● The task
All that is needed is an exact copy of the lines from the beginning of the data below through the line containing "# Lighting controls", minus the pictures.

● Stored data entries

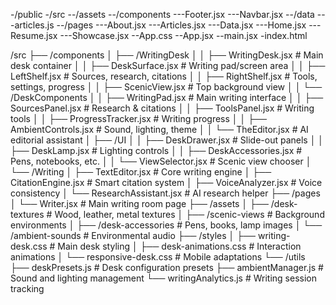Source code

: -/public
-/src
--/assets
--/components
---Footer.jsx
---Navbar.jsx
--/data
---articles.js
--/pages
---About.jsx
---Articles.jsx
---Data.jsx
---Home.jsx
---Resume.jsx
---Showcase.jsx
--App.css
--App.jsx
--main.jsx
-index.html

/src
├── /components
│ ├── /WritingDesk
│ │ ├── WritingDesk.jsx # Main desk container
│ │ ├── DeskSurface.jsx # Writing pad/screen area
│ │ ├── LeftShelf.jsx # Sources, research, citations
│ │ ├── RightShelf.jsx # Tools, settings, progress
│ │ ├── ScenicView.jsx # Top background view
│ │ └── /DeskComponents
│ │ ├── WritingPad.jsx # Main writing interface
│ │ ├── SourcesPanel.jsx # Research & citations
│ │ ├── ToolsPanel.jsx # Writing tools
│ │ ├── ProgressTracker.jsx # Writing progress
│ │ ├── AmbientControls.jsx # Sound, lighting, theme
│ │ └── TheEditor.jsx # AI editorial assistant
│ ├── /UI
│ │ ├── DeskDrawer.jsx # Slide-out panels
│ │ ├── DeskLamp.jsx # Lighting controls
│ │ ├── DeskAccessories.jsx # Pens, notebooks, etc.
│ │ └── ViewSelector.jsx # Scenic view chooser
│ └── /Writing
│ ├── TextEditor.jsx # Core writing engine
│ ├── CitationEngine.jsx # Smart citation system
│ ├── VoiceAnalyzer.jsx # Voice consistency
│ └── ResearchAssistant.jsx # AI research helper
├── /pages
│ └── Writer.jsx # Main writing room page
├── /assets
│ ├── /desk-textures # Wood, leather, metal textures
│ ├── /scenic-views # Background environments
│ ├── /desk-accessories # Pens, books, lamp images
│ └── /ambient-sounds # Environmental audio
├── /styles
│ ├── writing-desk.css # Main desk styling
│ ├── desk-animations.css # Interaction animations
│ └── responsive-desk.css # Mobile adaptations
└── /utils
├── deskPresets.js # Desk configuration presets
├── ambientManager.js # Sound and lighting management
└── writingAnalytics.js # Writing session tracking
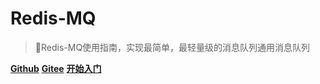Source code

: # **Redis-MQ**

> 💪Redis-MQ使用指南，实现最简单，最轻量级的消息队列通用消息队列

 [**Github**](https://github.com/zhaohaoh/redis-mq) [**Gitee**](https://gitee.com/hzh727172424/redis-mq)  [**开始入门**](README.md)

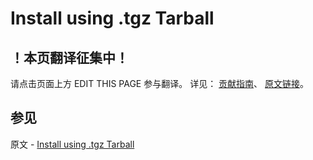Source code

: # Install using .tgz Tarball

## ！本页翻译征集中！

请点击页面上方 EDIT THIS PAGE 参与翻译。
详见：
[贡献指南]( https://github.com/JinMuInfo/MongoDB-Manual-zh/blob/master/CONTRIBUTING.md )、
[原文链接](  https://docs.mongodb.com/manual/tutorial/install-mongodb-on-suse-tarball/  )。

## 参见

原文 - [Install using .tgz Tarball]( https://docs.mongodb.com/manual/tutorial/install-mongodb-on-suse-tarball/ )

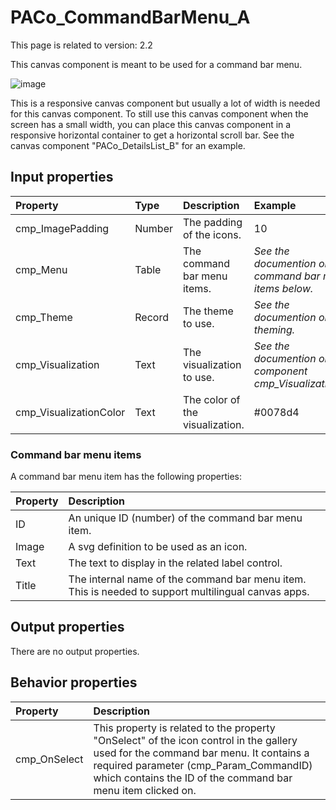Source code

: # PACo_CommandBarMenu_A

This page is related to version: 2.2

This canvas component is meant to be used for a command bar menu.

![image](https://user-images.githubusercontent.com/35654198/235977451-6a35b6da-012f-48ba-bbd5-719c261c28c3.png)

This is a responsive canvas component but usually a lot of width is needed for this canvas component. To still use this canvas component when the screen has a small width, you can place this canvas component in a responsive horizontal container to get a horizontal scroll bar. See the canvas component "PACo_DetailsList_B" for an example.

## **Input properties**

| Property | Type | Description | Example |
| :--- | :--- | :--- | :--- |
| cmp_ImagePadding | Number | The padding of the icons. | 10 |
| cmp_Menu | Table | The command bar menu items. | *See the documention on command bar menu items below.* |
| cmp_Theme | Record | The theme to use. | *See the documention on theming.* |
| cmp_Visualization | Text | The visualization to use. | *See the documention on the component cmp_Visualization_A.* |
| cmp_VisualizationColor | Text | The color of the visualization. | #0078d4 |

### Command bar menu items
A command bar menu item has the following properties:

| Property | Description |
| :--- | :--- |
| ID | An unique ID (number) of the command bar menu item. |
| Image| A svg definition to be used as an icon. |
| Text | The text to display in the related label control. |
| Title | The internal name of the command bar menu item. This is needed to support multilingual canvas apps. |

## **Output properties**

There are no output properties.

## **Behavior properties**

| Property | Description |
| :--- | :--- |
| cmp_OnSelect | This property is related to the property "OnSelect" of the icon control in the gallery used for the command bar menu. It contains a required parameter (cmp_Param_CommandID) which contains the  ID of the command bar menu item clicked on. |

● Exercise result
Source code

: -/public
-/src
--/assets
--/components
---Footer.jsx
---Navbar.jsx
--/data
---articles.js
--/pages
---About.jsx
---Articles.jsx
---Data.jsx
---Home.jsx
---Resume.jsx
---Showcase.jsx
--App.css
--App.jsx
--main.jsx
-index.html

/src
├── /components
│ ├── /WritingDesk
│ │ ├── WritingDesk.jsx # Main desk container
│ │ ├── DeskSurface.jsx # Writing pad/screen area
│ │ ├── LeftShelf.jsx # Sources, research, citations
│ │ ├── RightShelf.jsx # Tools, settings, progress
│ │ ├── ScenicView.jsx # Top background view
│ │ └── /DeskComponents
│ │ ├── WritingPad.jsx # Main writing interface
│ │ ├── SourcesPanel.jsx # Research & citations
│ │ ├── ToolsPanel.jsx # Writing tools
│ │ ├── ProgressTracker.jsx # Writing progress
│ │ ├── AmbientControls.jsx # Sound, lighting, theme
│ │ └── TheEditor.jsx # AI editorial assistant
│ ├── /UI
│ │ ├── DeskDrawer.jsx # Slide-out panels
│ │ ├── DeskLamp.jsx # Lighting controls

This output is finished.